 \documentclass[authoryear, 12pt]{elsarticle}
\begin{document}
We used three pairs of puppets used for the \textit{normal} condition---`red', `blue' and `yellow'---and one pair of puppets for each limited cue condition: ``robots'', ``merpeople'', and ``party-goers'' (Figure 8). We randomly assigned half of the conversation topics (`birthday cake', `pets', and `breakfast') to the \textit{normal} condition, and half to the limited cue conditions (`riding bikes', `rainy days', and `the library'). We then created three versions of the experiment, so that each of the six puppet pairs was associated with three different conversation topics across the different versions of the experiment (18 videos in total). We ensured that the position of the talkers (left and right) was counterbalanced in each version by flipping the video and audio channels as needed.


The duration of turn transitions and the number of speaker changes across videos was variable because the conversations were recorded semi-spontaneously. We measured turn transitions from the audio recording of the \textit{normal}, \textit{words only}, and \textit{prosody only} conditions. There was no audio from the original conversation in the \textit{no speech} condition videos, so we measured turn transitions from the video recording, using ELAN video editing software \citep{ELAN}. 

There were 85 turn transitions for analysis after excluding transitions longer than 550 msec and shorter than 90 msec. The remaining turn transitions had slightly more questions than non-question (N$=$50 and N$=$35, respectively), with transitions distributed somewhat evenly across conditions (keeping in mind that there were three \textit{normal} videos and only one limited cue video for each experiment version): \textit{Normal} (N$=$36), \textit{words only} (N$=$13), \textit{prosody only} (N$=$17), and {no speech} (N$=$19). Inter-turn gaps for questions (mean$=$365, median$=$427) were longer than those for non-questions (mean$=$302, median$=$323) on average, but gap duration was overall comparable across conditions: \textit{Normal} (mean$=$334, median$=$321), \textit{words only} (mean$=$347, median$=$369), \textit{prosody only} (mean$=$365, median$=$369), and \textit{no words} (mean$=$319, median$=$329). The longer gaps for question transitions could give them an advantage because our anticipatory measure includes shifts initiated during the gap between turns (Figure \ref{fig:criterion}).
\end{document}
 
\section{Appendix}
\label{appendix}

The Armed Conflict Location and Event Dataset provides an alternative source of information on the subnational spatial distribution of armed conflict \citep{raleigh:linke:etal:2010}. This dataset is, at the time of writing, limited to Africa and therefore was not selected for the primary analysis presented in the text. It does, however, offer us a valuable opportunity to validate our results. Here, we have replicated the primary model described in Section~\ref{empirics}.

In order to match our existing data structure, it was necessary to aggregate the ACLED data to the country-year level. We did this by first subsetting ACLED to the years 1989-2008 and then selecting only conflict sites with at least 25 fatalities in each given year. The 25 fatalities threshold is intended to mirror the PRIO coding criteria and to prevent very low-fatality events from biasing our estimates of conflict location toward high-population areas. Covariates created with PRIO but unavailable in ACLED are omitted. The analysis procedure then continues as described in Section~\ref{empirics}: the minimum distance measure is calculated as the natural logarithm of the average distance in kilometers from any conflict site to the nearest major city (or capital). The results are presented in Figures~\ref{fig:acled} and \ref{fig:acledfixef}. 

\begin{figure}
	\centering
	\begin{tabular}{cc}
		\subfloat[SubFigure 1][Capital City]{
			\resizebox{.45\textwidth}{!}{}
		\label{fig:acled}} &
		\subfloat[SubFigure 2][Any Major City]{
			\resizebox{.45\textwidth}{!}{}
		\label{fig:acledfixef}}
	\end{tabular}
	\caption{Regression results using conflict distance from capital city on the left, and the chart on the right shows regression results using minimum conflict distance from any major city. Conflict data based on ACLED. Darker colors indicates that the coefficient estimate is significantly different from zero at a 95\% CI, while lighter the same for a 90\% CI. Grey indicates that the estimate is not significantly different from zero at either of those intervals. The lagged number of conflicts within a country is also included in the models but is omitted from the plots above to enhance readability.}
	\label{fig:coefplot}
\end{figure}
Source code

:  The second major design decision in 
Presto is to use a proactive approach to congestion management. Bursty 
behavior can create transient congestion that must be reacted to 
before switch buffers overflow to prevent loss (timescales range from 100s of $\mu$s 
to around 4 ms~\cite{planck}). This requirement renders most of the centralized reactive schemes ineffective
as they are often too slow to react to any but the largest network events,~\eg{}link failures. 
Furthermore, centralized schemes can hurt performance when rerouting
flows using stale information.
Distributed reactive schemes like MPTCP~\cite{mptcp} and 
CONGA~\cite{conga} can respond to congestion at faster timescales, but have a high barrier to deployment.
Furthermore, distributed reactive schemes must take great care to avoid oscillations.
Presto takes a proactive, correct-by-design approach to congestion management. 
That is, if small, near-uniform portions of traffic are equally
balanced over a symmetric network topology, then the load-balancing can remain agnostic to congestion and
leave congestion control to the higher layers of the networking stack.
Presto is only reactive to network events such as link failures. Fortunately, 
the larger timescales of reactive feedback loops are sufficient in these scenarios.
__________
Required action
Could you work out how many lines above contain the string "must"? Answer with the number only.

Exercise answer
2